Também me parecem auspiciosos, dentre outros aspectos, os que seguem: 1) a criação de um Conselho Federativo e de um FDR (Fundo de Desenvolvimento Regional) – atendendo a uma demanda dos governadores; e 2) a referida simplificação tributária. Ela consiste efetivamente na redução de cinco para dois tributos (eliminação do ICMS e do ISS, e criação do IBS; e a eliminação do IPI, COFINS e PIS, e criação da CBS). O IBS, o Imposto sobre Bens e Serviços, apresenta característica dual, uma vez que virá a ser compartilhado por estados e municípios; e a CBS, a Contribuição sobre Bens e Serviços, ficará na alçada da União; e 3) ainda o IBS e a CBS. Pretende-se com esse novo Imposto e nova Contribuição reorganizar o sistema tributário brasileiro em bases mais justas e racionais, garantindo ao mesmo tempo a arrecadação devida e o financiamento das tão necessárias políticas públicas; 4) por fim, mencione-se que a tributação do IBS dar-se-á com base no princípio do Valor Adicionado, aliás, já existente em muitos países do chamado Primeiro Mundo. Defende-se que ele possui como positividade, dentre outros aspectos, superar a divisão conceitual existente entre o que é consumo e o que é serviço, bem como evitar a cumulatividade da cobrança nas etapas existentes da cadeia produtiva, impedindo assim o indesejado efeito cascata.

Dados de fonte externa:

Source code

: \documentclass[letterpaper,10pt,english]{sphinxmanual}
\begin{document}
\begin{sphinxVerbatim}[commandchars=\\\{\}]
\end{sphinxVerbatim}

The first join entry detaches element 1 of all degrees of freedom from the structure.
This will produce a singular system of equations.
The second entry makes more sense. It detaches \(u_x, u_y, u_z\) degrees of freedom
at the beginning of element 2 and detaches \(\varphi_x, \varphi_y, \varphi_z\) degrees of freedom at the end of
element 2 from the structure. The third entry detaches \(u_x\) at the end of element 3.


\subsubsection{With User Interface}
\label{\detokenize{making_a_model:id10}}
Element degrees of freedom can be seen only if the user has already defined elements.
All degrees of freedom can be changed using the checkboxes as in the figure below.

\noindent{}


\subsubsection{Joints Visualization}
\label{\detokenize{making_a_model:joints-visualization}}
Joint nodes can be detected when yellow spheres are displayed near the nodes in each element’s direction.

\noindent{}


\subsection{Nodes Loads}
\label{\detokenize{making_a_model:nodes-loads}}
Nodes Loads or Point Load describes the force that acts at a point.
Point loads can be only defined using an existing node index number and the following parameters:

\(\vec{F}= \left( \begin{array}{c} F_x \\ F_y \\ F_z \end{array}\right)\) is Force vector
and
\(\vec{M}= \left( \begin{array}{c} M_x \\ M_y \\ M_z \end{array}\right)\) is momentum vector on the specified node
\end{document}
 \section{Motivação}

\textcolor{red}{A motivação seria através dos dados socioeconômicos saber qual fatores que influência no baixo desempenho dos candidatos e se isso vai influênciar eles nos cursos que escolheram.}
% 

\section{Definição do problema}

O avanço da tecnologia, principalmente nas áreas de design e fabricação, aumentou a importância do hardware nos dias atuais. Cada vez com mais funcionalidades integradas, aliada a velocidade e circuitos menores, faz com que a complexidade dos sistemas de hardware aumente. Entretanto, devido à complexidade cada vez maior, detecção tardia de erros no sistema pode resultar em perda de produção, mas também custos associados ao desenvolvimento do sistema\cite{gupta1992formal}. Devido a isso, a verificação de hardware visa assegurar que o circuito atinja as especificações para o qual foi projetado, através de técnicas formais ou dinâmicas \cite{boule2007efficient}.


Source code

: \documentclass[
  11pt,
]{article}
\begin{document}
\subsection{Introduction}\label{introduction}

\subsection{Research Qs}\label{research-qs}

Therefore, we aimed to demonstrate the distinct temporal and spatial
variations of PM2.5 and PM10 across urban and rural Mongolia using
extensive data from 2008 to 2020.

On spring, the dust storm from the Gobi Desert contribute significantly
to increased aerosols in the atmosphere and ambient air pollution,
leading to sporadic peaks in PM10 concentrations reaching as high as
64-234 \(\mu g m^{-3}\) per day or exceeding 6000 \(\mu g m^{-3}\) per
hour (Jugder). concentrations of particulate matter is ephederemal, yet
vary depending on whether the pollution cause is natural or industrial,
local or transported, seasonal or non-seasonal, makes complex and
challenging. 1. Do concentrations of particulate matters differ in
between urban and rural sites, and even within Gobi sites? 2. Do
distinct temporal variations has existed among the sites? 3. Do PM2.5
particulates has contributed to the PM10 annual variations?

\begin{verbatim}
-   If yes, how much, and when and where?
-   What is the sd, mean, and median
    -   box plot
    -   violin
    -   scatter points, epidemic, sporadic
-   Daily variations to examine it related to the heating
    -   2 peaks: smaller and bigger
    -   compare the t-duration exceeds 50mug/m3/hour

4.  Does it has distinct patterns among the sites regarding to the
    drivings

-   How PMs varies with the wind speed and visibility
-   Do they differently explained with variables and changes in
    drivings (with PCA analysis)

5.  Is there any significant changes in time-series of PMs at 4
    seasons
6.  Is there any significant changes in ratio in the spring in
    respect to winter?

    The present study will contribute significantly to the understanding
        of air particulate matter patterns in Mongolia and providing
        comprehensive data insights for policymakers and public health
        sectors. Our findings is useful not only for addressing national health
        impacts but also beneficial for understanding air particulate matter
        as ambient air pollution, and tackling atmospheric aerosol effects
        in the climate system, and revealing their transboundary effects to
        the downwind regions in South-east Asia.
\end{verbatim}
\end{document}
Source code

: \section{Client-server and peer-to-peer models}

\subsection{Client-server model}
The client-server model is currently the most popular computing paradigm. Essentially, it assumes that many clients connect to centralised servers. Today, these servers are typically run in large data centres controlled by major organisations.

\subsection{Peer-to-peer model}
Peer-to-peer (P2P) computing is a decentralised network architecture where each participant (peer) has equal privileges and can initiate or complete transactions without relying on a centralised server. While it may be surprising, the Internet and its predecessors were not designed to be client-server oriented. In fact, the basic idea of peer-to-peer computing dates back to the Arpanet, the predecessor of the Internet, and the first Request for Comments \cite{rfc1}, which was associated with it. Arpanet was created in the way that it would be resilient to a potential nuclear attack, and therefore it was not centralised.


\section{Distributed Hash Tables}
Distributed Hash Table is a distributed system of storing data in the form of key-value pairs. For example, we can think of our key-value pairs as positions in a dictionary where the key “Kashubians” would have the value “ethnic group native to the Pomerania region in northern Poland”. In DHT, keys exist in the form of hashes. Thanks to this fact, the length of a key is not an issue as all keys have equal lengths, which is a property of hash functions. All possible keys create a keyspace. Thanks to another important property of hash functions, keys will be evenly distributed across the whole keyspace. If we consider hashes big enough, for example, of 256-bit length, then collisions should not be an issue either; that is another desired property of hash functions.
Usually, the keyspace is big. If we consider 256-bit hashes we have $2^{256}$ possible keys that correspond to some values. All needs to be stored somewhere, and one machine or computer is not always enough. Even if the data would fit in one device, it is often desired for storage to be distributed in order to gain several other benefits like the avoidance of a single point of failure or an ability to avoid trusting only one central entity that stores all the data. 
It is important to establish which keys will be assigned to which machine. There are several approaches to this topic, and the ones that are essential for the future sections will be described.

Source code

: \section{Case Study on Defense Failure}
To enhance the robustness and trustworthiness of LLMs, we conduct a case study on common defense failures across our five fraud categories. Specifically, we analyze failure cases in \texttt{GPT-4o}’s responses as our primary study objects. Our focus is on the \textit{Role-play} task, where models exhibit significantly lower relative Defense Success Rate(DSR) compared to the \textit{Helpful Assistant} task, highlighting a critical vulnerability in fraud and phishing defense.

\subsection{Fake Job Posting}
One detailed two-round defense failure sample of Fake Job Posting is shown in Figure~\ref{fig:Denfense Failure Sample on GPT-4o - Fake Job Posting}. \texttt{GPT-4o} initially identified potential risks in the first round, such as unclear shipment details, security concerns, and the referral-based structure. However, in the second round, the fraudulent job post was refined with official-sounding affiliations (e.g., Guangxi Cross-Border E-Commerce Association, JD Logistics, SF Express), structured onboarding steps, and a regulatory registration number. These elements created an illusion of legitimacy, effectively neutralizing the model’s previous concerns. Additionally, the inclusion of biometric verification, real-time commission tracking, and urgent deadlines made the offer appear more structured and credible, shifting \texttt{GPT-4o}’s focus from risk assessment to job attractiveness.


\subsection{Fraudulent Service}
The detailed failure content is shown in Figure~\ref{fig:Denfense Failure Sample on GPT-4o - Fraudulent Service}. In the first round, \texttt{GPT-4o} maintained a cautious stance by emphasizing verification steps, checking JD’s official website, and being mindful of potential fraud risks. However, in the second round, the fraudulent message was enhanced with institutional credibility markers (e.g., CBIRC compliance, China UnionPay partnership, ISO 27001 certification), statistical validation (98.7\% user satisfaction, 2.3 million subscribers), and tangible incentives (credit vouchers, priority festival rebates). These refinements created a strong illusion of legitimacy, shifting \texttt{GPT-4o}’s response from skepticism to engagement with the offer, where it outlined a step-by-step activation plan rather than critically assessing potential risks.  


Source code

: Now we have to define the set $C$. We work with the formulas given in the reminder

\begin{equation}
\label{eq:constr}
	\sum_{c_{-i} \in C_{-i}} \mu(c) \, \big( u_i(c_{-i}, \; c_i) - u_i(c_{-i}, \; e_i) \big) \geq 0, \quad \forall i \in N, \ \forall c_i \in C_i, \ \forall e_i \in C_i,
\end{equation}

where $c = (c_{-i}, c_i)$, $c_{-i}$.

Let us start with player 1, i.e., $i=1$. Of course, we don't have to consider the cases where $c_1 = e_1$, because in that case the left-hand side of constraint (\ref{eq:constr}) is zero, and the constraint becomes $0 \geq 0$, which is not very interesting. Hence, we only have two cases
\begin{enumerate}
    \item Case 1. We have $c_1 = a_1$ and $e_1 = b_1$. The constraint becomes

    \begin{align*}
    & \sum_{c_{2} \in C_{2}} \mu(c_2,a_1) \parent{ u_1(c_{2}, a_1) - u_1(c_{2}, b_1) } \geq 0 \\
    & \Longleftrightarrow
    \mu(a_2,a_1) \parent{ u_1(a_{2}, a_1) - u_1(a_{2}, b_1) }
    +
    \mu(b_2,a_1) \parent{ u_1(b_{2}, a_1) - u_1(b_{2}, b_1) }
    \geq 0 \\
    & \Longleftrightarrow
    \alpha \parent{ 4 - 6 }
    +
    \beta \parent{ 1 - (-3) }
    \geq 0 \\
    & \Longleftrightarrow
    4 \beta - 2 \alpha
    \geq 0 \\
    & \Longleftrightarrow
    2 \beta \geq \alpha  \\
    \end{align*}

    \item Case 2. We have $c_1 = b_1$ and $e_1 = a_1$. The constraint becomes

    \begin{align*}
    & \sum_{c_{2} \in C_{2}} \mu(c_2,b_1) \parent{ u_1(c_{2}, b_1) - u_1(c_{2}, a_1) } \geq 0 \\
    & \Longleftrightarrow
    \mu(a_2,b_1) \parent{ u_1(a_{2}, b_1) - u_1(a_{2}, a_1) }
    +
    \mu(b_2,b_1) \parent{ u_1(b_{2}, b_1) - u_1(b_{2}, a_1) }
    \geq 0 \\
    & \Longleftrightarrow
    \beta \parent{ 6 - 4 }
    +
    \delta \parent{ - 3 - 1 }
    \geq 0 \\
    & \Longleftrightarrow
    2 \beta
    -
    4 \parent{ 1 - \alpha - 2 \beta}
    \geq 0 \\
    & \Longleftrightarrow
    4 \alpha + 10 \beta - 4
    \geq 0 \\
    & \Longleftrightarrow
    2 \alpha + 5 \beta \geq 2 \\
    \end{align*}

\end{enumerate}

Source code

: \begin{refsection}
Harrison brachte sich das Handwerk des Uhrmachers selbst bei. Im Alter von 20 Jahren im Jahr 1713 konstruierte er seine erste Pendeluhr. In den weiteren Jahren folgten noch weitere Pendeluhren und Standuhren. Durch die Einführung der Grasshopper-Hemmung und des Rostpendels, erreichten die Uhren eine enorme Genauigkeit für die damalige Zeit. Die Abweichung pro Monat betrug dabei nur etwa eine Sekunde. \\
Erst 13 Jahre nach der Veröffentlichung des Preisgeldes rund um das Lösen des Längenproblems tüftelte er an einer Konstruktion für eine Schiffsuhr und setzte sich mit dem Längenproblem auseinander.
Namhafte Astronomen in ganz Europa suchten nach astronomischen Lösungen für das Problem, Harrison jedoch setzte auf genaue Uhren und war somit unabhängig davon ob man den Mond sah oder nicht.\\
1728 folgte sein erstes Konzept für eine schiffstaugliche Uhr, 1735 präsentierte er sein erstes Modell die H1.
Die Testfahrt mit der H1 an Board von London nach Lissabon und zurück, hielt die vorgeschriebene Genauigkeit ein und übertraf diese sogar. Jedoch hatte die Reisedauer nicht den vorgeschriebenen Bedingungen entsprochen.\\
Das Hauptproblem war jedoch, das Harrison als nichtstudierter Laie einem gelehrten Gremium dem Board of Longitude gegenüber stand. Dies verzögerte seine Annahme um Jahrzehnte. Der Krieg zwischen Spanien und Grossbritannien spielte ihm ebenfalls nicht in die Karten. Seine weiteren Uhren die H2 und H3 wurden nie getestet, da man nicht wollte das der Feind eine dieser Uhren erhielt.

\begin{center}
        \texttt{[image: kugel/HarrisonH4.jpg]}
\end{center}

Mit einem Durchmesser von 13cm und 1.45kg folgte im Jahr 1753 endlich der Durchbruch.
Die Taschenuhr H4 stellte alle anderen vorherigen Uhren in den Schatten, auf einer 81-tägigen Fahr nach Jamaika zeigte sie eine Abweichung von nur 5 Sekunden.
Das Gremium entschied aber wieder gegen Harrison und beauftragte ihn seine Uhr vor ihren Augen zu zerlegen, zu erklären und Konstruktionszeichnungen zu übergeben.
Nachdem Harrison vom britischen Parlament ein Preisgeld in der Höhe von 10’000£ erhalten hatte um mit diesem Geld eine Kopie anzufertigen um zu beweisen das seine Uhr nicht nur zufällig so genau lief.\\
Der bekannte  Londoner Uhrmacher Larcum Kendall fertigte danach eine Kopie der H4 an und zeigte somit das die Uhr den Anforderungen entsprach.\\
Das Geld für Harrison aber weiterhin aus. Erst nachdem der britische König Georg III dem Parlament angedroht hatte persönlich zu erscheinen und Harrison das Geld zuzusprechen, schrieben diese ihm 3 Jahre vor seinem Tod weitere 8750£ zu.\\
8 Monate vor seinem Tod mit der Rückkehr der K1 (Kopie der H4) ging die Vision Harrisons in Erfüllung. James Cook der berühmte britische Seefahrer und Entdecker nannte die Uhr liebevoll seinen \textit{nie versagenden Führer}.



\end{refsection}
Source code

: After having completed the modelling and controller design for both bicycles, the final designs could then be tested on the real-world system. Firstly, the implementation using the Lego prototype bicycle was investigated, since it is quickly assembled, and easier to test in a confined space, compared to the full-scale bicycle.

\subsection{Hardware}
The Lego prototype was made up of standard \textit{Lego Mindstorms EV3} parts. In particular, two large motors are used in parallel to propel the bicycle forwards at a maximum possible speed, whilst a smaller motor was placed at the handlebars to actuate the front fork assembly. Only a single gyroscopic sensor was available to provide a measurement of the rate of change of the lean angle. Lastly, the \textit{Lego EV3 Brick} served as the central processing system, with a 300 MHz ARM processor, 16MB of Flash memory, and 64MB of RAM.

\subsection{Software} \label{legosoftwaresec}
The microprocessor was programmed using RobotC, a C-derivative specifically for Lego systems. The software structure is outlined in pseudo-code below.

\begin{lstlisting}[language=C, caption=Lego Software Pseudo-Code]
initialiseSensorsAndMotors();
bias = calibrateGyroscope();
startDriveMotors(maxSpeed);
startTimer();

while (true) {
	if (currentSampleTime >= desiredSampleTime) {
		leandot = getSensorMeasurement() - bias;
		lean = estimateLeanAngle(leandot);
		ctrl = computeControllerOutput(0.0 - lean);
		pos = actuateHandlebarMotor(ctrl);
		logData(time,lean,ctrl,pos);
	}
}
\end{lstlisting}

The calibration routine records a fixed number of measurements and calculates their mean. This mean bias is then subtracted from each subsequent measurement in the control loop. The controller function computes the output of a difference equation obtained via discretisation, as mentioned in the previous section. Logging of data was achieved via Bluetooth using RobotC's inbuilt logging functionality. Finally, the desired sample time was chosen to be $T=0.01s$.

Não obstante o que analisamos até aqui, é importante registar que pelo menos cinco pontos da proposta deverão suscitar possíveis controvérsias mais intensas: a) a cobrança do IGF (Imposto sobre Grandes Fortunas) – a princípio, a ideia é a de que o limite mínimo para essa cobrança seja de 15 milhões de reais; b) a mudança na tabela do Imposto de Renda, com a introdução de alíquotas maiores para rendimentos considerados ‘excessivamente elevados’ (e, combinadamente, alguma redução das que atingem os estratos médios); c) a cobrança de produtos “offshore”, tais como os vendidos pela Amazon, Shopee etc.; d) a taxação de sites de apostas (apenas nesse caso estima-se aumento da arrecadação em cerca de dois bilhões de reais); e e) a taxação passaria a ser cobrada apenas no destino e não mais, com algumas exceções, na origem. Sendo assim, é possível que haja algum tipo de tensão com os estados exportadores como, por exemplo, os do Centro-Oeste. Uma adição: provavelmente por causa disso os formuladores da proposta tenham nela previsto o recurso da isenção!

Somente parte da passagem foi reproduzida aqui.